So its been 7 weeks – bouncing back after each baby has been a different experience.
The first recovery post baby was by far the easiest – to get back to the weight and physique that I had prepregnancy – being in my early to mid 20s didn’t hurt either.
The second recovery post baby -a little tougher – I found out about having a diastasis at the end of my pregnancy and didn’t know what I could do about it. The weight and physique took a little longer to get back together but not horrible.
The third recovery post baby – a little tougher still in some ways. It took me 11 weeks to get my diastasis totally together and get to a 27 inch waist with doing 10 sets of 100 of Seated Tuplers everyday. It took me 5 to 7 more months to get back to a 25 1/2 inch waist. Getting back to my previous weight took me about 3 months of being very diligent and selective about what I ate. It was not fun.

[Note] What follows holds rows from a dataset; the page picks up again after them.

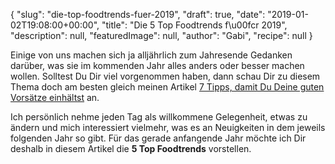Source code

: {
    "slug": "die-top-foodtrends-fuer-2019",
    "draft": true,
    "date": "2019-01-02T19:08:00+00:00",
    "title": "Die 5 Top Foodtrends f\u00fcr 2019",
    "description": null,
    "featuredImage": null,
    "author": "Gabi",
    "recipe": null
}

Einige von uns machen sich ja alljährlich zum Jahresende Gedanken darüber, was sie im kommenden Jahr alles anders oder besser machen wollen. Solltest Du Dir viel vorgenommen haben, dann schau Dir zu diesem Thema doch am besten gleich meinen Artikel [7 Tipps, damit Du Deine guten Vorsätze einhältst](https://kochfokus.de/artikel/7-tipps-damit-du-deine-guten-vorsaetze-einhaeltst/ "7 Tipps, damit Du Deine guten Vorsätze einhältst") an.

Ich persönlich nehme jeden Tag als willkommene Gelegenheit, etwas zu ändern und mich interessiert vielmehr, was es an Neuigkeiten in dem jeweils folgenden Jahr so gibt. Für das gerade anfangende Jahr möchte ich Dir deshalb in diesem Artikel die **5 Top Foodtrends** vorstellen.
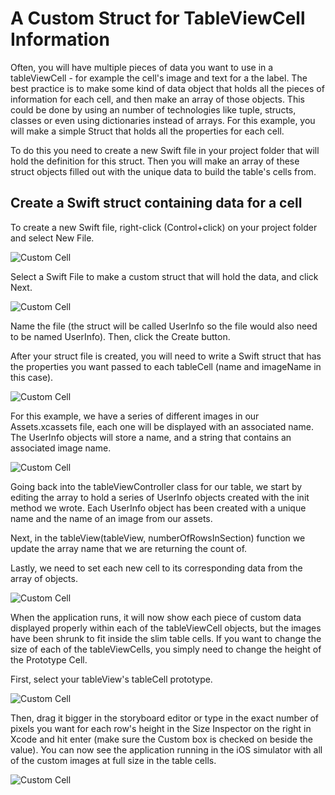# A Custom Struct for TableViewCell Information

Often, you will have multiple pieces of data you want to use in a tableViewCell - for example the cell's image and text for a the label.  The best practice is to make some kind of data object that holds all the pieces of information for each cell, and then make an array of those objects.  This could be done by using an number of technologies like tuple, structs, classes or even using dictionaries instead of arrays.  For this example, you will make a simple Struct that holds all the properties for each cell.

To do this you need to create a new Swift file in your project folder that will hold the definition for this struct.  Then you will make an array of these struct objects filled out with the unique data to build the table's cells from.

## Create a Swift struct containing data for a cell

To create a new Swift file, right-click (Control+click) on your project folder and select New File.

![Custom Cell](/F2020/assets/img/CustomizeCell_1.png)

Select a Swift File to make a custom struct that will hold the data, and click Next.

![Custom Cell](/F2020/assets/img/CustomizeCell_2.png)

Name the file (the struct will be called UserInfo so the file would also need to be named UserInfo).  Then, click the Create button.

After your struct file is created, you will need to write a Swift struct that has the properties you want passed to each tableCell (name and imageName in this case).

![Custom Cell](/F2020/assets/img/CustomizeCell_3.png)

For this example, we have a series of different images in our Assets.xcassets file, each one will be displayed with an associated name.  The UserInfo objects will store a name, and a string that contains an associated image name.

![Custom Cell](/F2020/assets/img/CustomizeCell_4.png)

Going back into the tableViewController class for our table, we start by editing the array to hold a series of UserInfo objects created with the init method we wrote.  Each UserInfo object has been created with a unique name and the name of an image from our assets.

Next, in the tableView(tableView, numberOfRowsInSection) function we update the array name that we are returning the count of.

Lastly, we need to set each new cell to its corresponding data from the array of objects.

![Custom Cell](/F2020/assets/img/CustomizeCell_5.png)

When the application runs, it will now show each piece of custom data displayed properly within each of the tableViewCell objects, but the images have been shrunk to fit inside the slim table cells.  If you want to change the size of each of the tableViewCells, you simply need to change the height of the Prototype Cell.

First, select your tableView's tableCell prototype.

![Custom Cell](/F2020/assets/img/CustomizeCell_6.png)

Then, drag it bigger in the storyboard editor or type in the exact number of pixels you want for each row's height in the Size Inspector on the right in Xcode and hit enter (make sure the Custom box is checked on beside the value). You can now see the application running in the iOS simulator with all of the custom images at full size in the table cells.

![Custom Cell](/F2020/assets/img/CustomizeCell_7.png)
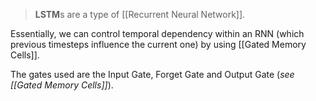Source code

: > **LSTM**s are a type of [[Recurrent Neural Network]].

Essentially, we can control temporal dependency within an RNN (which previous timesteps influence the current one) by using [[Gated Memory Cells]].

The gates used are the Input Gate, Forget Gate and Output Gate (*see [[Gated Memory Cells]]*).
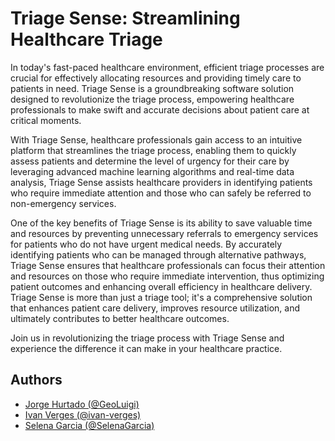 # Triage Sense: Streamlining Healthcare Triage

In today's fast-paced healthcare environment, efficient triage processes are crucial for effectively allocating resources and providing timely care to patients in need. Triage Sense is a groundbreaking software solution designed to revolutionize the triage process, empowering healthcare professionals to make swift and accurate decisions about patient care at critical moments.

With Triage Sense, healthcare professionals gain access to an intuitive platform that streamlines the triage process, enabling them to quickly assess patients and determine the level of urgency for their care by leveraging advanced machine learning algorithms and real-time data analysis, Triage Sense assists healthcare providers in identifying patients who require immediate attention and those who can safely be referred to non-emergency services.

One of the key benefits of Triage Sense is its ability to save valuable time and resources by preventing unnecessary referrals to emergency services for patients who do not have urgent medical needs. By accurately identifying patients who can be managed through alternative pathways, Triage Sense ensures that healthcare professionals can focus their attention and resources on those who require immediate intervention, thus optimizing patient outcomes and enhancing overall efficiency in healthcare delivery. Triage Sense is more than just a triage tool; it's a comprehensive solution that enhances patient care delivery, improves resource utilization, and ultimately contributes to better healthcare outcomes.

Join us in revolutionizing the triage process with Triage Sense and experience the difference it can make in your healthcare practice.

## Authors

- [Jorge Hurtado (@GeoLuigi)](https://www.github.com/GeoLuigi)
- [Ivan Verges (@ivan-verges)](https://github.com/ivan-verges)
- [Selena Garcia (@SelenaGarcia)](https://github.com/SelenaGarcia)
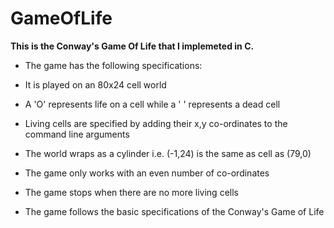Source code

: # GameOfLife

**This is the Conway's Game Of Life that I implemeted in C.**

* The game has the following specifications:

* It is played on an 80x24 cell world
* A 'O' represents life on a cell while a ' ' represents a dead cell
* Living cells are specified by adding their x,y co-ordinates to the command line arguments
* The world wraps as a cylinder i.e. (-1,24) is the same as cell as (79,0)
* The game only works with an even number of co-ordinates
* The game stops when there are no more living cells
* The game follows the basic specifications of the Conway's Game of Life

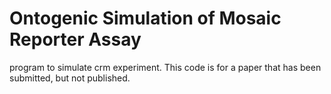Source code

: # Ontogenic Simulation of Mosaic Reporter Assay
program to simulate crm experiment.  This code is for a paper that has been submitted, but not published.
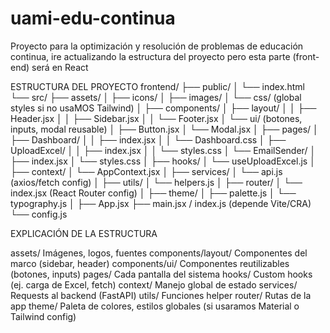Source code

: # uami-edu-continua
Proyecto para la optimización y resolución de problemas de educación continua, ire actualizando la estructura del proyecto pero esta parte (front-end) será en React

ESTRUCTURA DEL PROYECTO
frontend/
├── public/
│   └── index.html
└── src/
    ├── assets/
    │   ├── icons/
    │   ├── images/
    │   └── css/ (global styles si no usaMOS Tailwind)
    │
    ├── components/
    │   ├── layout/
    │   │   ├── Header.jsx
    │   │   ├── Sidebar.jsx
    │   │   └── Footer.jsx
    │   └── ui/ (botones, inputs, modal reusable)
    │       ├── Button.jsx
    │       └── Modal.jsx
    │
    ├── pages/
    │   ├── Dashboard/
    │   │   ├── index.jsx
    │   │   └── Dashboard.css
    │   ├── UploadExcel/
    │   │   ├── index.jsx
    │   │   └── styles.css
    │   └── EmailSender/
    │       ├── index.jsx
    │       └── styles.css
    │
    ├── hooks/
    │   └── useUploadExcel.js
    │
    ├── context/
    │   └── AppContext.jsx
    │
    ├── services/
    │   └── api.js (axios/fetch config)
    │
    ├── utils/
    │   └── helpers.js
    │
    ├── router/
    │   └── index.jsx (React Router config)
    │
    ├── theme/
    │   ├── palette.js
    │   └── typography.js
    │
    ├── App.jsx
    ├── main.jsx / index.js (depende Vite/CRA)
    └── config.js
    
EXPLICACIÓN DE LA ESTRUCTURA

assets/	Imágenes, logos, fuentes
components/layout/	Componentes del marco (sidebar, header)
components/ui/	Componentes reutilizables (botones, inputs)
pages/	Cada pantalla del sistema
hooks/	Custom hooks (ej. carga de Excel, fetch)
context/	Manejo global de estado
services/	Requests al backend (FastAPI)
utils/	Funciones helper
router/	Rutas de la app
theme/	Paleta de colores, estilos globales (si usaramos Material o Tailwind config)
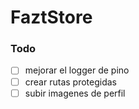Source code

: # FaztStore

### Todo

- [  ] mejorar el logger de pino
- [  ] crear rutas protegidas
- [  ] subir imagenes de perfil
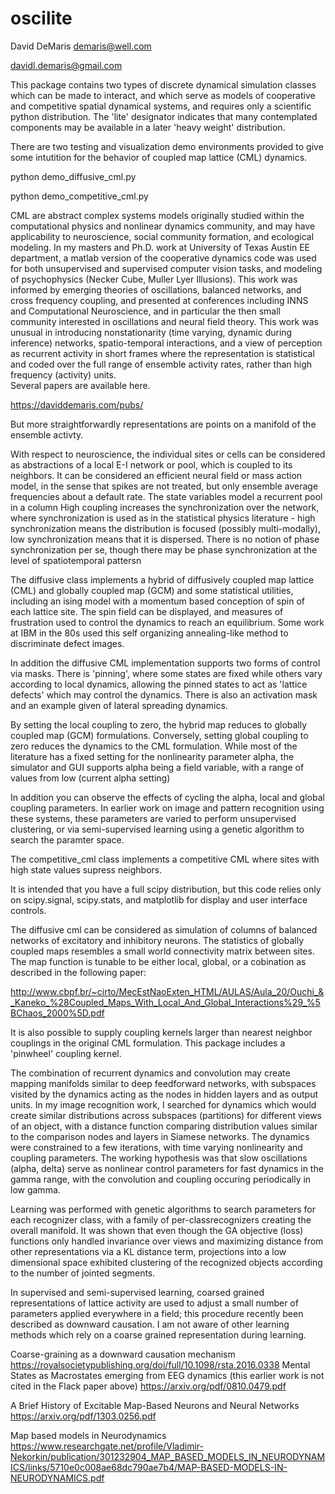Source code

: # oscilite
David DeMaris
demaris@well.com

davidl.demaris@gmail.com

This package contains two types of discrete dynamical simulation classes which can be made to interact, and which serve as models of
cooperative and competitive spatial dynamical  systems, and requires only a scientific python distribution. The 'lite'
designator indicates that many contemplated components may be available in a later 'heavy weight' distribution.

There are two testing and visualization demo environments provided to give some intutition for the behavior of coupled map lattice
(CML) dynamics.

python demo_diffusive_cml.py

python demo_competitive_cml.py

CML are abstract complex systems models originally studied within the computational physics and nonlinear dynamics community,
and may have applicability to neuroscience, social community formation, and ecological modeling.  In my masters and Ph.D. work
at University of Texas Austin EE department, a matlab version of the cooperative dynamics code was used for both unsupervised and
supervised computer vision tasks, and modeling of psychophysics  (Necker Cube, Muller Lyer Illusions).
This work was informed by emerging theories of oscillations, balanced networks, and cross frequency coupling, and presented at conferences including INNS and Computational Neuroscience, and in particular the then small community interested in oscillations and neural field theory. This work was unusual in introducing nonstationarity (time varying, dynamic during inference) networks, spatio-temporal interactions, and a view of perception as recurrent activity in short frames where the representation is statistical and coded over the full range of ensemble activity rates, rather than high frequency (activity) units.  
Several papers are available here. 

https://daviddemaris.com/pubs/


But more straightforwardly representations are points on a manifold of the ensemble activty. 

With respect to neuroscience, the individual sites or cells can be considered as abstractions of a local E-I network
or pool, which is coupled to its neighbors. It can be considered an efficient neural field or mass action model, in the sense that spikes
are not treated, but only ensemble average frequencies about a default rate. The state variables model a recurrent pool in a column
High coupling increases the synchronization over the network, where synchronization is used as in the statistical physics literature - 
high synchronization means the distribution is focused (possibly multi-modally), low synchronization means that it is dispersed. 
There is no notion of phase synchronization per se, though there may be phase synchronization at the level of spatiotemporal pattersn 

The diffusive class implements a hybrid  of diffusively coupled map lattice (CML) and globally coupled map (GCM)
and some statistical utilities, including an ising model with a momentum based conception of spin of each lattice site.
The spin field can be displayed, and measures of frustration used to control the dynamics to reach an equilibrium.
Some work at IBM in the 80s used this self organizing annealing-like method to discriminate defect images. 

In addition the diffusive CML implementation supports two forms of control via masks.  There is 'pinning', where some states are
fixed while others vary according to local dynamics, allowing the pinned states to act as 'lattice defects' which may
control the dynamics.  There is also an activation mask and an example given of lateral spreading dynamics.

By setting the local coupling to zero, the hybrid map reduces to globally coupled map (GCM) formulations.
Conversely, setting global coupling to zero reduces the dynamics to the CML formulation.
While most of the literature has a fixed setting for the nonlinearity parameter alpha, the simulator and GUI supports
alpha being a field variable, with a range of values from low (current alpha setting)

In addition you can observe the effects of cycling the alpha, local and global coupling parameters. In earlier work
on image and pattern recognition using these systems, these parameters are varied to perform unsupervised clustering,
or via semi-supervised learning using a genetic algorithm to search the paramter space. 

The competitive_cml class implements a competitive CML where sites with high state values supress neighbors.

It is intended that you have a full scipy distribution, but this code relies only on scipy.signal, scipy.stats,
and matplotlib for display and user interface controls.

The diffusive cml can be considered as simulation of columns of balanced networks of excitatory and inhibitory neurons.
The statistics of globally coupled maps resembles a small world connectivity matrix between sites.
The map function is tunable to be either local, global, or a cobination as described in the following paper: 

http://www.cbpf.br/~cirto/MecEstNaoExten_HTML/AULAS/Aula_20/Ouchi_&_Kaneko_%28Coupled_Maps_With_Local_And_Global_Interactions%29_%5BChaos_2000%5D.pdf

It is also possible to supply coupling kernels larger than nearest neighbor couplings in the original CML formulation. 
This package includes a 'pinwheel' coupling kernel. 

The combination of recurrent dynamics and convolution may create mapping manifolds similar to deep feedforward networks,
with subspaces visited by the dynamics acting as the nodes in hidden layers and as output units. In my image recognition work,
I searched for dynamics which would create similar distributions across subspaces (partitions) for different views of an object,
with a distance function comparing distribution values similar to the comparison nodes and layers in Siamese networks.
The dynamics were constrained to a few iterations, with time varying nonlinearity and coupling parameters.
The working hypothesis was that slow oscillations (alpha, delta) serve as nonlinear control parameters for fast dynamics in the gamma range,
with the convolution and coupling occuring periodically in low gamma. 

Learning was performed with genetic algorithms to search parameters for each recognizer class, with a family of per-classrecognizers
creating the overall manifold.  It was shown that even though the GA objective (loss) functions only handled invariance over views and
maximizing distance from other representations via a KL distance term, projections into a low dimensional space exhibited clustering
of the recognized objects according to the number of jointed segments.

In supervised and semi-supervised learning, coarsed grained representations of lattice activity are used to adjust a small number of
parameters applied everywhere in a field; this procedure recently been described as downward causation.  I am not aware
of other learning methods which rely on a coarse grained representation during learning. 

Coarse-graining as a downward causation mechanism
https://royalsocietypublishing.org/doi/full/10.1098/rsta.2016.0338
Mental States as Macrostates emerging from EEG dynamics (this earlier work is not cited in the Flack paper above) 
https://arxiv.org/pdf/0810.0479.pdf

A Brief History of Excitable Map-Based Neurons and Neural Networks
https://arxiv.org/pdf/1303.0256.pdf

Map based models in Neurodynamics 
https://www.researchgate.net/profile/Vladimir-Nekorkin/publication/301232904_MAP_BASED_MODELS_IN_NEURODYNAMICS/links/5710e0c008ae68dc790ae7b4/MAP-BASED-MODELS-IN-NEURODYNAMICS.pdf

The fourth recovery post baby – has been easier in some ways surprisingly and in some ways – tougher. There are pelvic floor issues not had so much with the other kids. I had to invest in a gyneflex (www.gyneflex.com) after a somewhat crazy labor that messed things up – ligament laxity is shot, things are “hanging low.”
The diastasis is back together (after doing hardcore 10 sets of 100 Seater Tuplers each day) and the weight is back at 7 weeks, which has been interesting for me to document (keep in mind I am 5’2) :
2 Days after birth:
hips 37
waist 34
weight 125
diastasis 3 fingerwidths 3 inches gap above the bellybutton
4 fingerwidths gap AT the bellybutton
3 fingerwidths gap 3 inches below the bellybutton
3 Days after birth
hips 36 1/2
waist 32
weight 122
5 days after birth
wasit 29 1/2
7 days after birth
hips 36
waist 31
weight 120
12 days after birth
hips 35 1/2
wasit 28 1/2 – 29
weight 118
1 month after birth
hips 35 1/2
waist 28
weight 116
1 month 2 days
hips 35
waist 27 – 271/2
weight 115
1 month 4 days after birth
waist 27
DIASTASIS CLOSED
7 weeks after birth
waist 26 1/2 – 27
weight 114
So – now that I have posted this progress for the whole world to see (!) a couple of notes of interest. It was MUCH quicker to bring the diastasis back together this time. I believe this is because I did them through the pregnancy, and splinted the whole pregnancy – so there was a great mind body connection.
I wore the
Diastasis Rehab Splint more consistantly that I did after #3 and did 10 sets of 100 Seated Tuplers, MOSTLY avoided the 5 whites (white sugar, white flour, white pasta, white potatoes and white rice) while having 2 cheats now and then – cheesecake and DARK chocolate (lower glycemic).
If I get lazy about my sets I can tell my abs and waist don’t feel and look as good. The rule of thumb I tell people is do the hard core 10 sets of 100 seated tuplers (or between 5 and 10 sets) until your diastasis is together and until you are the waist size you want to be. For me I have an inch to go – but its the hardest to fight for! So while my skin to me still looks a little like a deflated balloon – its getting there. There is still a bit of extra skin, and the abs are MOSTLY flat – though still a small little “blip” that I notice – its a work in progress.
But can I just say how GLAD I am to have the Tupler Technique
® as one of the PRIME tools of returning my body to how it was prepregnancy!!!!!! Spread the word people!